I think I have a fairly ok mental model, I guess it's just the syntax and abstractions of HDL that trips me up.
For the last time, the mental model you have is incorrect, and that is what stays in your way, not the syntax. Just put aside, for a moment, your 20+ years of programming. Let's take your example.
why I couldn't cast a 32bit result to 24bit by simply slicing it or similar (ie "counter <= (counter + 1)[23:0])
I can only speculate that is a piece of synthetizable HDL, and your intention here is to use only the first 24 bits of a 32 bits counter. Is that what you want to do? If yes, then it doesn't make sense if you think of it in terms of circuits. You had before 32 flip-flops chained as a counter, and now you suddenly want to disconnect the last 8 of them? What if another signal arrives in the meantime? How should the counter act, as a 24 or as a 32 bits counter?
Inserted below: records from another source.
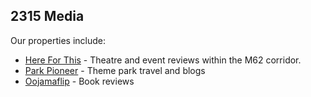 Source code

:## 2315 Media

Our properties include:

* [Here For This](https://hereforthis.uk) - Theatre and event reviews within the M62 corridor.
* [Park Pioneer](https://parkpioneer.com) - Theme park travel and blogs
* [Oojamaflip](https://oojamaflip.wtf) - Book reviews
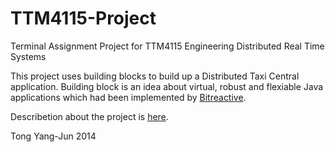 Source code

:  TTM4115-Project
===============

Terminal Assignment Project for TTM4115 Engineering Distributed Real Time Systems

This project uses building blocks to build up a Distributed Taxi Central application. Building block is an idea about virtual, robust and flexiable Java applications which had been implemented by [Bitreactive](http://www.bitreactive.com/).

Describetion about the project is [here](http://www.item.ntnu.no/_media/studies/courses/ttm4115/termassignment2014v3.pdf).

Tong Yang-Jun 2014
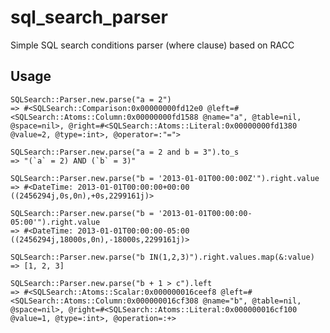 sql_search_parser
=================

Simple SQL search conditions parser (where clause) based on RACC

Usage
-----
    SQLSearch::Parser.new.parse("a = 2")
    => #<SQLSearch::Comparison:0x00000000fd12e0 @left=#<SQLSearch::Atoms::Column:0x00000000fd1588 @name="a", @table=nil, @space=nil>, @right=#<SQLSearch::Atoms::Literal:0x00000000fd1380 @value=2, @type=:int>, @operator=:"=">

    SQLSearch::Parser.new.parse("a = 2 and b = 3").to_s
    => "(`a` = 2) AND (`b` = 3)"

    SQLSearch::Parser.new.parse("b = '2013-01-01T00:00:00Z'").right.value
    => #<DateTime: 2013-01-01T00:00:00+00:00 ((2456294j,0s,0n),+0s,2299161j)>

    SQLSearch::Parser.new.parse("b = '2013-01-01T00:00:00-05:00'").right.value
    => #<DateTime: 2013-01-01T00:00:00-05:00 ((2456294j,18000s,0n),-18000s,2299161j)>

    SQLSearch::Parser.new.parse("b IN(1,2,3)").right.values.map(&:value)
    => [1, 2, 3]

    SQLSearch::Parser.new.parse("b + 1 > c").left
    => #<SQLSearch::Atoms::Scalar:0x000000016ceef8 @left=#<SQLSearch::Atoms::Column:0x000000016cf308 @name="b", @table=nil, @space=nil>, @right=#<SQLSearch::Atoms::Literal:0x000000016cf100 @value=1, @type=:int>, @operation=:+>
If you draw a schematic of 32 chained flip-flops, and think about them in terms of schematic (and not as software) it doesn't make any sense to increment only the first 24 bits. What should the other 8 bits do? Should they just sit there, or should they increment? Maybe they should reset?
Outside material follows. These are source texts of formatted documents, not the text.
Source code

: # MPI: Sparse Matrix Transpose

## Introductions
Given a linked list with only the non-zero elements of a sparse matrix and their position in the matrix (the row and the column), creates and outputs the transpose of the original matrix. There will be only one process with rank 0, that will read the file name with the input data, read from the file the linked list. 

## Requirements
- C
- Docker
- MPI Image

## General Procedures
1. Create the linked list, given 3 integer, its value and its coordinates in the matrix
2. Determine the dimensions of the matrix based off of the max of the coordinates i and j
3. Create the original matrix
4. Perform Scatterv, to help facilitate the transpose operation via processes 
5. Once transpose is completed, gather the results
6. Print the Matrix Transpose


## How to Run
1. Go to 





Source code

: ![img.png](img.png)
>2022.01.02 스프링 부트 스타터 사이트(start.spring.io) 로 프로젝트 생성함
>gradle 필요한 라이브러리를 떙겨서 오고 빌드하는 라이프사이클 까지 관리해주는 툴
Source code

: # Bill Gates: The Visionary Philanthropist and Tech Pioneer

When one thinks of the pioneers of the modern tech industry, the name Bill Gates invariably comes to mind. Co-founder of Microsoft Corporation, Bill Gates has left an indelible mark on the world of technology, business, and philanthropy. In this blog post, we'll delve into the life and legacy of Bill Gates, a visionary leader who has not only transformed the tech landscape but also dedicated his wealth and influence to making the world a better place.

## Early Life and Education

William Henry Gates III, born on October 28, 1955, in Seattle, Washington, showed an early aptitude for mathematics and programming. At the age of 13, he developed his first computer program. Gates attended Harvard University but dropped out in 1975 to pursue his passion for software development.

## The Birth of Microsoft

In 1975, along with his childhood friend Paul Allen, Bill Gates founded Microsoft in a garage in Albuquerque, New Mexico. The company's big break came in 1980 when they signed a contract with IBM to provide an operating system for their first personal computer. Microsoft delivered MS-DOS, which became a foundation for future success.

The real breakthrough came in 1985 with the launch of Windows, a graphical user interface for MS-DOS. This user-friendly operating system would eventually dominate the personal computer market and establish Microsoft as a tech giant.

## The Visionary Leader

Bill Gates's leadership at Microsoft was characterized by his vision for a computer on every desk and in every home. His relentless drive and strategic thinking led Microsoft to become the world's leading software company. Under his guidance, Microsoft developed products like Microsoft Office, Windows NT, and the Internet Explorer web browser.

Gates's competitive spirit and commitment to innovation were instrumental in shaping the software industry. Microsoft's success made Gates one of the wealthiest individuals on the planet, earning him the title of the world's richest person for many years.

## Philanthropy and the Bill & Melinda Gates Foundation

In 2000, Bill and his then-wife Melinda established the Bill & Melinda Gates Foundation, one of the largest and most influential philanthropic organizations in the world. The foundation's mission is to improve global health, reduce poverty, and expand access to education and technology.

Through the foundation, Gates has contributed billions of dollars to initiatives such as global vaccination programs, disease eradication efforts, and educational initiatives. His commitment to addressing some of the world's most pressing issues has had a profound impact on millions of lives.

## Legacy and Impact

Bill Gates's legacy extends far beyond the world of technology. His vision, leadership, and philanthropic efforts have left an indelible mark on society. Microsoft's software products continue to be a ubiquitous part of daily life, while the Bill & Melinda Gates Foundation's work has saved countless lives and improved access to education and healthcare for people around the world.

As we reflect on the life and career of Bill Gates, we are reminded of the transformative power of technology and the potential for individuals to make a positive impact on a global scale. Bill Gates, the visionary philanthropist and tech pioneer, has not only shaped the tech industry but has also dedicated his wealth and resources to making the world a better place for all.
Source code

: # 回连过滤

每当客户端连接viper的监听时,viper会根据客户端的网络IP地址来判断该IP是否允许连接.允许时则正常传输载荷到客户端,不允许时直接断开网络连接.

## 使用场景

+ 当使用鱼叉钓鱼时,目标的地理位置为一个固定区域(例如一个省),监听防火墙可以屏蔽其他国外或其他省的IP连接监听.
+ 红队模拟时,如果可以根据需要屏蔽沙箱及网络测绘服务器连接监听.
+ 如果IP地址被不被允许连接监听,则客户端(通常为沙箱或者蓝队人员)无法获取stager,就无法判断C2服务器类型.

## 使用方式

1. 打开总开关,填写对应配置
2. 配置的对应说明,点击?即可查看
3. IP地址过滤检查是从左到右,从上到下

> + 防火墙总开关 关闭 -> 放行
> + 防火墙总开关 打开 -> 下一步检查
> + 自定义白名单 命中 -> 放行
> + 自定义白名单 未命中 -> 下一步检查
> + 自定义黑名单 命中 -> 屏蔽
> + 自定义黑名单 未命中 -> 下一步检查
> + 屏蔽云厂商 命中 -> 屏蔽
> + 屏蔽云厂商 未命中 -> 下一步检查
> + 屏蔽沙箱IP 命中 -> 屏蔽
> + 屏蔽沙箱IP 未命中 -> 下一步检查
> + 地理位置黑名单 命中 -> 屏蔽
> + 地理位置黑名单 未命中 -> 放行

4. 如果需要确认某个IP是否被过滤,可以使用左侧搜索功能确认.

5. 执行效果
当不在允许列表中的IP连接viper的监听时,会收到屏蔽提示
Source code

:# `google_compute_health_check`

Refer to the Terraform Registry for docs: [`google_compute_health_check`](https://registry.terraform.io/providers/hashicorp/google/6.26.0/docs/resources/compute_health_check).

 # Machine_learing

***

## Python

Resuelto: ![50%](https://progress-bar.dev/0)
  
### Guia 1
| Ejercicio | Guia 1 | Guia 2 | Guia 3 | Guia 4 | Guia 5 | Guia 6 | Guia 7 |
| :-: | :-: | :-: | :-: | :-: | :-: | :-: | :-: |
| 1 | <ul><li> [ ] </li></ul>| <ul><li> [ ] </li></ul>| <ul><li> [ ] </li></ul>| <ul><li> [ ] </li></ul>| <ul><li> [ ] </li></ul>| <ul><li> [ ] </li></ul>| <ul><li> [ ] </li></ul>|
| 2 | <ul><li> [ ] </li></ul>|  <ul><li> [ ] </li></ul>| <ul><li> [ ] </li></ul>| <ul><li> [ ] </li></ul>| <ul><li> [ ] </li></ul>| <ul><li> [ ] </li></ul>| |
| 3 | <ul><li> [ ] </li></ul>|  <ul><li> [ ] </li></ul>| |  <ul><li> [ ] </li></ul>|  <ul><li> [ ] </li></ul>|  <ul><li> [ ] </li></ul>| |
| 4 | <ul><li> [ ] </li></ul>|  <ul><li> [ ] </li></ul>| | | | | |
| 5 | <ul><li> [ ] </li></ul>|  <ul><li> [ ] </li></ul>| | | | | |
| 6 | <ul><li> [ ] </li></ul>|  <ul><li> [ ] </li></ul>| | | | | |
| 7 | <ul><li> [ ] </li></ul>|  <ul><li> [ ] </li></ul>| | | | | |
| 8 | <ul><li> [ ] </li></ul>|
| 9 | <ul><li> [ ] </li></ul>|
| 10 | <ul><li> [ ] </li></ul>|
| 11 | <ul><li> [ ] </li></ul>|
Picture them as physically minuscule ICs inside the FPGA. That's a counter. It's not data, it's a circuit.
Please put the code of the whole module, so we can discuss it line by line, and make an idea of what is happening under the hood. It's not like a typecast in programming, but enough metaphors. Put a simplified version of the whole module, say in words what you expect from it, where it does something else than you expect, and the errors spit by the IDE.
Now if you don't have the time to do that, to stay on topic about links, I'll recommend this for a FPGA 101. Seems trivially simple, but is also concise, so it can be parsed very fast. Read even the parts you think you know, and think schematics.